ASSIGNMENT: If a line in the listing below contains "subsection", return that line.

AVAILABLE DATA:
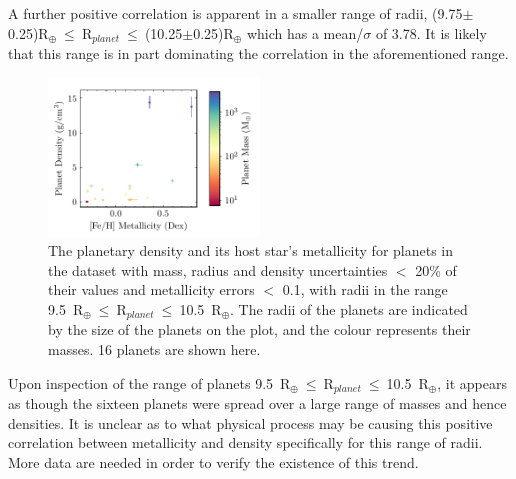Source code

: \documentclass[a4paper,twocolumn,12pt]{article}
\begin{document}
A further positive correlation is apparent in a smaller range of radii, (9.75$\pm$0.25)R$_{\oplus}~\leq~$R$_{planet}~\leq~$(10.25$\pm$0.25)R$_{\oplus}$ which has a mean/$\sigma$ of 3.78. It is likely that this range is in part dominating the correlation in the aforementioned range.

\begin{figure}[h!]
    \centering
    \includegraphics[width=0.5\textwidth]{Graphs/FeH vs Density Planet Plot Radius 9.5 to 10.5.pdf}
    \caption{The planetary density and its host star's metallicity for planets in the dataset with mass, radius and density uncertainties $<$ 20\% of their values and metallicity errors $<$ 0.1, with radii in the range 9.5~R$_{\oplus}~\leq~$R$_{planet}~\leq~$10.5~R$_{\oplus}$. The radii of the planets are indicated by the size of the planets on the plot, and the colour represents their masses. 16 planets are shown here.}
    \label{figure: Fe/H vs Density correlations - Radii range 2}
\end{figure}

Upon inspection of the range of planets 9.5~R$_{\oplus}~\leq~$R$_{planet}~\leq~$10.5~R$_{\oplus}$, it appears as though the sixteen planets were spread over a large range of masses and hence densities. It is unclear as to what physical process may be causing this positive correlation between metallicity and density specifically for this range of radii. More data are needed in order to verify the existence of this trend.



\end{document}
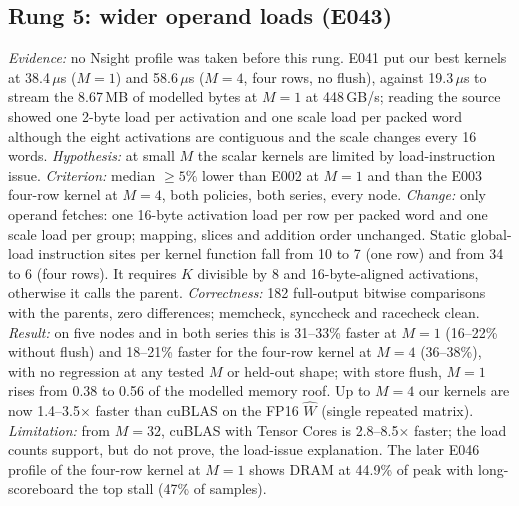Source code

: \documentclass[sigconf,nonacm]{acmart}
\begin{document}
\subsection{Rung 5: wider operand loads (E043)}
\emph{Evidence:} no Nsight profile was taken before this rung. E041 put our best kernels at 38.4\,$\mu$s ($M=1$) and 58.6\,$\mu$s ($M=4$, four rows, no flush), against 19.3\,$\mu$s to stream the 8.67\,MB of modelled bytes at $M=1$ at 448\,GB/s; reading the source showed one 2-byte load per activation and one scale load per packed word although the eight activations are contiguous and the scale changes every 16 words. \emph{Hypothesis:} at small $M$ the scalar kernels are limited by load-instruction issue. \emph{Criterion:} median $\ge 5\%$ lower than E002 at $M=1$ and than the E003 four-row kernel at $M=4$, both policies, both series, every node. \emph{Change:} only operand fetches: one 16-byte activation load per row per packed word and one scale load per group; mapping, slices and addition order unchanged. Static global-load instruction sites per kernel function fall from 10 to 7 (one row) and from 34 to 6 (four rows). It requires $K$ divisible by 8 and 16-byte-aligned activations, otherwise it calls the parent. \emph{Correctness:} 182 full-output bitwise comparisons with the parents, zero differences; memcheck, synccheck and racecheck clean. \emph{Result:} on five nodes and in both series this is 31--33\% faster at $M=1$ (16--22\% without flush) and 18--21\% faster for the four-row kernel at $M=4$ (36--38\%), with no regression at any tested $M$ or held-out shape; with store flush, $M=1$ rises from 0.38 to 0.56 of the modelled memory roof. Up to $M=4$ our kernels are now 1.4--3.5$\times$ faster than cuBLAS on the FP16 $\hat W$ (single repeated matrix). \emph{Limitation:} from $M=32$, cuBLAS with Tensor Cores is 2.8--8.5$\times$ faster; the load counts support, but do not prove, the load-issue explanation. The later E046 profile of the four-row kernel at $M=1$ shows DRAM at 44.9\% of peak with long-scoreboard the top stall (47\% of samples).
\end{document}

--

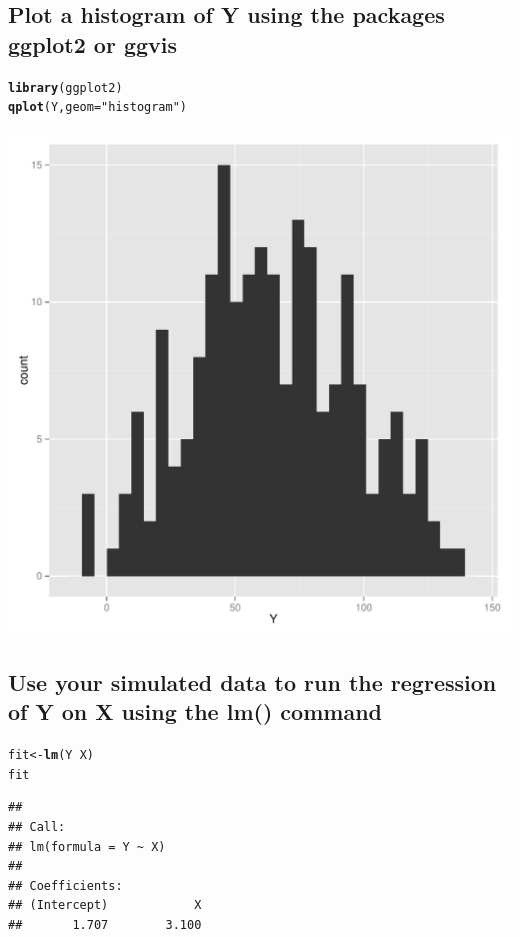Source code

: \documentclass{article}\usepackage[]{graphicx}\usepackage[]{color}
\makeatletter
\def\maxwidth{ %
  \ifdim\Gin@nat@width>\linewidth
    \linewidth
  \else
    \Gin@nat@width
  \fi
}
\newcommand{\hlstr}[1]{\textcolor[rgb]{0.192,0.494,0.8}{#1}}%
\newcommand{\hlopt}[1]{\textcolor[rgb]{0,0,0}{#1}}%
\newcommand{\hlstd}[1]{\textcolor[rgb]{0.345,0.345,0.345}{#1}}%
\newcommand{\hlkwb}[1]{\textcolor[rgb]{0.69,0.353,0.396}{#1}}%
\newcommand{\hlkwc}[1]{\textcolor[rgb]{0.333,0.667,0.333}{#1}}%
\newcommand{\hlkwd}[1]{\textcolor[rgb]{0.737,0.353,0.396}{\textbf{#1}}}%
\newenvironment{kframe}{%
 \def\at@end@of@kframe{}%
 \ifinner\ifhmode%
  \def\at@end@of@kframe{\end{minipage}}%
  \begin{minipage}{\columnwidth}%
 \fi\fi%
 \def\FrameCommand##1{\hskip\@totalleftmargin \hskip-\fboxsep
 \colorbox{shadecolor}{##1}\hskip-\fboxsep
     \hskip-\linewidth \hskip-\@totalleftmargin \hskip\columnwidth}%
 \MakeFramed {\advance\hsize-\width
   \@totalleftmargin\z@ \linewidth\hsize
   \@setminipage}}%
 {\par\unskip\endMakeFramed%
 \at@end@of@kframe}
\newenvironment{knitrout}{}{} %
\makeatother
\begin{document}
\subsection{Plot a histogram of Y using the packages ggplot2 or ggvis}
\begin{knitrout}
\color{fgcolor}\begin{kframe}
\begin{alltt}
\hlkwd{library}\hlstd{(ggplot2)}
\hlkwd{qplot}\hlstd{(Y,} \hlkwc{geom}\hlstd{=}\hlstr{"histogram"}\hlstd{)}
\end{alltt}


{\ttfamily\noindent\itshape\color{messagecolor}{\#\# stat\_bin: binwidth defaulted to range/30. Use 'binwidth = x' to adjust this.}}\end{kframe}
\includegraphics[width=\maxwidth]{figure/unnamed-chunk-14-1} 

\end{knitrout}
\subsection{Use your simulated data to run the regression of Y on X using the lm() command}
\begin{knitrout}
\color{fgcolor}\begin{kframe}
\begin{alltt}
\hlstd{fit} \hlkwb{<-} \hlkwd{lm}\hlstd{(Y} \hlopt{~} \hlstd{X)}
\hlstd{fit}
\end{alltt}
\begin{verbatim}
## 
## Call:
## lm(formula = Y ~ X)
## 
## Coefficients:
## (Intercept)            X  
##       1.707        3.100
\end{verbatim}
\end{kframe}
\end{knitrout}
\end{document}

---

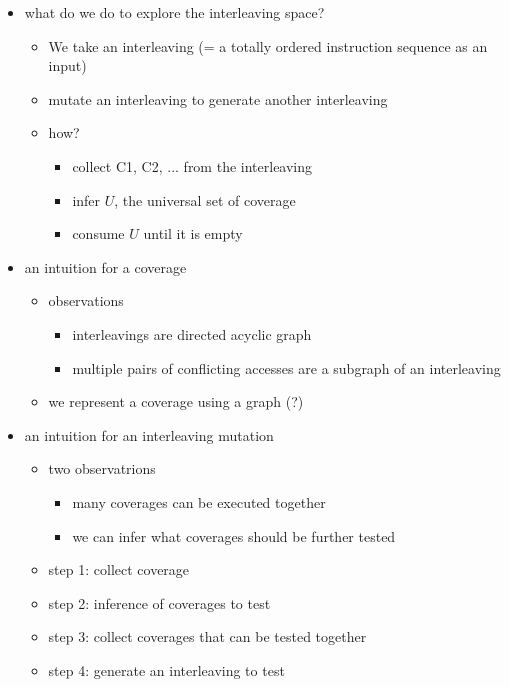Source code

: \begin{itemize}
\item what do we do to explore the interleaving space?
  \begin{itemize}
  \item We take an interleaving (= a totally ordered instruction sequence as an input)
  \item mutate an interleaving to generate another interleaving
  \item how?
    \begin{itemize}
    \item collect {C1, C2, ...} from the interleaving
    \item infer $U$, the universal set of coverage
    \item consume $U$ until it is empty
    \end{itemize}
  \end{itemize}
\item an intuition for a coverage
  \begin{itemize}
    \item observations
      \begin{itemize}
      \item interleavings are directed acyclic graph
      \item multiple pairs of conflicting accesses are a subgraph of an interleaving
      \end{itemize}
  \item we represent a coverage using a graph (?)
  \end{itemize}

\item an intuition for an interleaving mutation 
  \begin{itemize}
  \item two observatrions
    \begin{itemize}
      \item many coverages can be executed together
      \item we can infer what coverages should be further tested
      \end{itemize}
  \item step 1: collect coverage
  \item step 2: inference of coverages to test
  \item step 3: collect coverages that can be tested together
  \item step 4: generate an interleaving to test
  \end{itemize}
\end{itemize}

ANSWER BOX:
\subsection{Rung 5: wider operand loads (E043)}
\subsection{Plot a histogram of Y using the packages ggplot2 or ggvis}
\subsection{Use your simulated data to run the regression of Y on X using the lm() command}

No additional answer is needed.